At the computer, again. Music playing. Nobody here is the title of the ghostly track by Oneohtrix Point Never. It runs a sample from the old Chris de Burgh tearjerker Lady in Red on a continuous loop. The video shows a car ride on a cheaply digitally animated road that leads towards a simulated city centre and re-centres itself every few seconds. On the Road to Nowhere you never reach your destination, as the Talking Heads knew even back in the day. Vaporwave is the microgenre this type of music is associated with. It is a creature of the internet – psychedelically oriented music that fetishises pop-cultural scraps of memory, works with extreme time stretching, thereby preparing the ground for bizarre alienation stimuli: songs by Radiohead or Lady Gaga, for example, are slowed down by 800 to 1,600 percent and then posted on the net as ambient readymades.

Liquid Loft’s latest stage creation, lost in freaky evolution_L.I.F.E., features a trimmed-down ensemble of five people, who don’t quite know where the journey is going, either, in this second part of the ongoing L.I.F.E. cycle. From the murmur, based on the largely unfiltered recordings of conversations during rehearsals and audio clips of self-presenters on the internet (and, as is customary with Liquid Loft, lip-synced by the performers on stage), one sentence emerges and stands out: “He went to places he has never been to before.”

At the places you’ve never been to before, the upper-body outfits sparkle in retro-glam style. The light shines white, red, blue and green on a stage that gradually fills with people. Aligned at an obtuse angle, the two projection screens display live images from two mobile mini cameras. The footage is supplied by the ensemble who find ever new positions as they play with PVC mirror foils. On account of the technical transformation, visually changeable constellations emerge that go beyond naturalistic representations. At the same time, real bodies assert their “natural” origin ‒ a presence that has become precarious under digital conditions ‒ by way of contortions and other ordeals. This peculiar experience of alienation laid open and made transparent for the eyes of the audience is only possible because of the existence of media that can do magic. The artistic intelligence of the technically simple combination of camera images and mirror foils used so cleverly by Liquid Loft in recent pieces creates illusory images that need not fear comparison with the inventiveness of artificial intelligence.

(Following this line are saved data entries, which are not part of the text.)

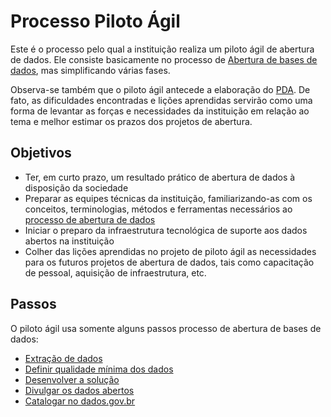 Processo Piloto Ágil
====

Este é o processo pelo qual a instituição realiza um piloto ágil de abertura
de dados. Ele consiste basicamente no processo de
[Abertura de bases de dados](Abertura-de-dados.md), 
mas simplificando várias fases.

Observa-se também que o piloto ágil antecede a elaboração do
[PDA](Glossário.md#pda). De fato, as dificuldades encontradas e lições
aprendidas servirão como uma forma de levantar as forças e necessidades da
instituição em relação ao tema e melhor estimar os prazos dos projetos de
abertura.

## Objetivos

* Ter, em curto prazo, um resultado prático de abertura de dados à disposição
  da sociedade
* Preparar as equipes técnicas da instituição, familiarizando-as com os
  conceitos, terminologias, métodos e ferramentas necessários ao [processo
  de abertura de dados](Abertura-de-dados.md)
* Iniciar o preparo da infraestrutura tecnológica de suporte aos dados abertos
  na instituição
* Colher das lições aprendidas no projeto de piloto ágil as necessidades para
  os futuros projetos de abertura de dados, tais como capacitação de pessoal,
  aquisição de infraestrutura, etc.

## Passos

O piloto ágil usa somente alguns passos processo de abertura de bases de dados:

* [Extração de dados](Abertura-de-dados.md#realizar-extra%C3%A7%C3%A3o)
* [Definir qualidade mínima dos dados](Abertura-de-dados.md#decidir-qualidade-m%C3%ADnima)
* [Desenvolver a solução](Abertura-de-dados.md#desenvolver-solu%C3%A7%C3%A3o)
* [Divulgar os dados abertos](Abertura-de-dados.md#divulgar-dados-abertos)
* [Catalogar no dados.gov.br](Abertura-de-dados.md#catalogar-no-dadosgovbr)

In this setting, bodies find and lose themselves as they reach into nothingness, embracing the void and suggesting a partner dance without a partner. The existential forlornness of the gestures, the lack of responsiveness, i.e. of the possibility of satisfactory answers and successful references to the world, serves as the basis for lost in freaky evolution_ ‒ even though choreographically fragile relationships are repeatedly established between individual performers. A whirl, a vortex that seems to develop an erratic pull at times – much like science fiction films that direct the gaze to the darkness and weightlessness of the universe behind reeling protagonists. The piece is based on the increasing presence of a phenomenon that Roberto Simanowski calls the everyday dominance of “smombies” (or “smartphone zombies” in full). We are smombies ourselves: beings who no longer want, can or have to distinguish between body and technology, consciousness and network. All of us are influencers or watchers of influencers, living in an endless present of network participation and losing the complex skill of spatial awareness because everything seems equally far away – everything is just a link, a post, a Google search away.

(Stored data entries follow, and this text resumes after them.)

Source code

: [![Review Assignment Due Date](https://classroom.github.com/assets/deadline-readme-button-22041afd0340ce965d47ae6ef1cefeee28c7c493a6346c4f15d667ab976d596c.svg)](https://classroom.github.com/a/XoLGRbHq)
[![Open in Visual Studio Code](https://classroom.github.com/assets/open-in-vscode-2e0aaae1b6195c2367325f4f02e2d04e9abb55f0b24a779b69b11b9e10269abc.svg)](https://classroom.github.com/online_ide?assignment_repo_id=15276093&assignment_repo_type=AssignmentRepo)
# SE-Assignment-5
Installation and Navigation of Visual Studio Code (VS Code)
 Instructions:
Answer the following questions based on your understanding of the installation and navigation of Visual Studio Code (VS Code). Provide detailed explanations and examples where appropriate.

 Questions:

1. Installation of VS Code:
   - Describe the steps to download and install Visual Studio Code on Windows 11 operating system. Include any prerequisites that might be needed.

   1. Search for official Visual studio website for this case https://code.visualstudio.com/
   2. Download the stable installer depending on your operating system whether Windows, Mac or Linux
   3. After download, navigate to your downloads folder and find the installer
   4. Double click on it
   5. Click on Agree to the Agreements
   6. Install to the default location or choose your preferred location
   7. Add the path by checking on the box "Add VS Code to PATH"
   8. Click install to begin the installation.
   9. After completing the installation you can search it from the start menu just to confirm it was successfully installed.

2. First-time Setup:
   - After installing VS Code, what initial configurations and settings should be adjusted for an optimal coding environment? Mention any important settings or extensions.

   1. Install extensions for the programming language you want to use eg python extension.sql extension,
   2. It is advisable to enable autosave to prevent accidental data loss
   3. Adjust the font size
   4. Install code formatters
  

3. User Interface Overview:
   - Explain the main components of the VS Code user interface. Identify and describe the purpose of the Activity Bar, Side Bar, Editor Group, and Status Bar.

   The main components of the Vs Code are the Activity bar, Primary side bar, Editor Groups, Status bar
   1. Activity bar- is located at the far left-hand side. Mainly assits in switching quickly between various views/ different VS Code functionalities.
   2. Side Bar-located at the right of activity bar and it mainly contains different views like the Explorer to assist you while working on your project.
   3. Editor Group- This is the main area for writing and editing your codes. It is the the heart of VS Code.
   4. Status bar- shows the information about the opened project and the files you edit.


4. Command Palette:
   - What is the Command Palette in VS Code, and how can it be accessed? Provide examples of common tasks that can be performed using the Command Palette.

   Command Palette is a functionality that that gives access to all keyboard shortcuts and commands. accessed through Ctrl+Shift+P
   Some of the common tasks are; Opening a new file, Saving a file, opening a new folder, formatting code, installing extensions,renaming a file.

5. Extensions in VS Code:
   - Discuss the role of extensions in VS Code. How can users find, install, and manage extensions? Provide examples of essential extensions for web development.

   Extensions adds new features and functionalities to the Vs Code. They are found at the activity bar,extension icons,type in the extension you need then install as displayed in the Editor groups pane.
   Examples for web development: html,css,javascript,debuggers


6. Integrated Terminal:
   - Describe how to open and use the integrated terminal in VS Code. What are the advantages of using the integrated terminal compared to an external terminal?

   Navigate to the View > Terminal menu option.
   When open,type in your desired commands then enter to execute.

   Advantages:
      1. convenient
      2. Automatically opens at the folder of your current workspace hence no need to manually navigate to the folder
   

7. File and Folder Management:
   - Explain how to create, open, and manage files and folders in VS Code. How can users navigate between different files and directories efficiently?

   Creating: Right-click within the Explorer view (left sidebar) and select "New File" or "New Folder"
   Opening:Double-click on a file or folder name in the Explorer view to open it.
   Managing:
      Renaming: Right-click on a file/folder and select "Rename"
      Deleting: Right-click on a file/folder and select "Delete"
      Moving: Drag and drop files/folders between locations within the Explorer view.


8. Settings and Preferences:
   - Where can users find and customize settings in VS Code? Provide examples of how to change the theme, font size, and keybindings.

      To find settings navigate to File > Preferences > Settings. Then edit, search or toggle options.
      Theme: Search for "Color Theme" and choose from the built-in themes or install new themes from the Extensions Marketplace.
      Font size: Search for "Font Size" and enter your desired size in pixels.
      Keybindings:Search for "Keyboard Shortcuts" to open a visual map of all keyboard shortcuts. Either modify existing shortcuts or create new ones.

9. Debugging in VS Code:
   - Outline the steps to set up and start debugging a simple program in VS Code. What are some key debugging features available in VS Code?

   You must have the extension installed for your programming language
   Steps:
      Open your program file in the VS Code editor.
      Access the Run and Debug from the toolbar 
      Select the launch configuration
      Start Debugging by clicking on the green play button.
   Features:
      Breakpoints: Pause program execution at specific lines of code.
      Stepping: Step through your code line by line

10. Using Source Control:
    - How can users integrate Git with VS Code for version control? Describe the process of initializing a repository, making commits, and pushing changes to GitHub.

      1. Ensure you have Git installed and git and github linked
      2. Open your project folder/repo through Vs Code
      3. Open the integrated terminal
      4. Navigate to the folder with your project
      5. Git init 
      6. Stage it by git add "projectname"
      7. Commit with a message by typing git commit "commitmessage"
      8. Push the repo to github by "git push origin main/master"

Liquid Loft frames this loss of relevance of analog experiences of space and time as an ambivalent state in which the “inforg”, the informational organism, seems to move beyond affirmation but also beyond criticism of existing conditions. The loquaciousness of the “Thumbelinas” of the Internet (Michel Serres) makes an appearance, as do mirror foils put over heads that might lend wings to the data self, or projections of lonely heads that appear to be detached from their bodies. The constantly changing, sometimes dreamlike scenes create spaces that have an illusory and at the same time a disillusioning effect, in which the banality of questions like “Are you recording?” is negotiated as well as the existential question of the status of reality and certainty. In almost repetitive, only slightly varied sequences, heads are stuck in mirror foils shaped into dog cones, while at the same time looking through a wormhole into another dimension that is beyond comprehension. There, vaporised, delicate music awaits, sometimes distorting into a caricature of entertainment, then again compressed and sped up to enervating hyperpop – or slowed down to low-pitched alien sounds.

Roberto Simanowski wrote the liner notes for this stage work about the forced and at the same time savoured adaptation to the reality of the virtual, without being aware of its connection with either the piece or the music: “One has already disappeared while still being present. Smombies are not the undead who have returned but absentees who have left their bodies behind. They are removed from the local space because they feel connected to another. Connectivity of disconnection.”

 

Thomas Edlinger (b. 1967 in Vienna) is a radio producer (FM4 Im Sumpf, Ö1), independent arts and culture journalist, author of books and artistic director of the Donaufestival in Krems (since 2017).